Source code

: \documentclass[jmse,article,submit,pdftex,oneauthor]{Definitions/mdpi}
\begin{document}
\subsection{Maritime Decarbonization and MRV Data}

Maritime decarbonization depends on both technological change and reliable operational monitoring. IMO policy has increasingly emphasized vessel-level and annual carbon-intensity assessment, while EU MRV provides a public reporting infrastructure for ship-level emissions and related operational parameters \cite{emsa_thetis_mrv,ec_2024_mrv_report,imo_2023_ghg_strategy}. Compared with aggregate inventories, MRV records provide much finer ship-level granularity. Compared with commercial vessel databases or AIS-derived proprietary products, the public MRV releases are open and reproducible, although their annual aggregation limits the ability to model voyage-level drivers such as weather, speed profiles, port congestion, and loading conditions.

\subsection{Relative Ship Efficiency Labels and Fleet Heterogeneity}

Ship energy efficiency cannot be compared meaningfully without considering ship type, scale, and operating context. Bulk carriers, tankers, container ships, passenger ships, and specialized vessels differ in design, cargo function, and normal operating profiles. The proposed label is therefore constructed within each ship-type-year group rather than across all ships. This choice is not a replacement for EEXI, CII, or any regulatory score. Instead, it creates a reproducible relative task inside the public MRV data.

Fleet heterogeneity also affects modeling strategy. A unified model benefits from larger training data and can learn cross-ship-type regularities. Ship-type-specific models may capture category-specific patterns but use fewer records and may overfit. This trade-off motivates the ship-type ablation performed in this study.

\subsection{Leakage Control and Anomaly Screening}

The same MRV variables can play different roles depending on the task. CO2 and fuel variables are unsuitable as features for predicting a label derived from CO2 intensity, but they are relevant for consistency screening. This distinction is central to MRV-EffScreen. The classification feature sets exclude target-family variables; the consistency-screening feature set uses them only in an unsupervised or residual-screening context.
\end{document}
==================================================
● **About this task**: Using the listing above, find how many lines include "subsection"; reply with the number and no other words.

● **Problem solution**: 3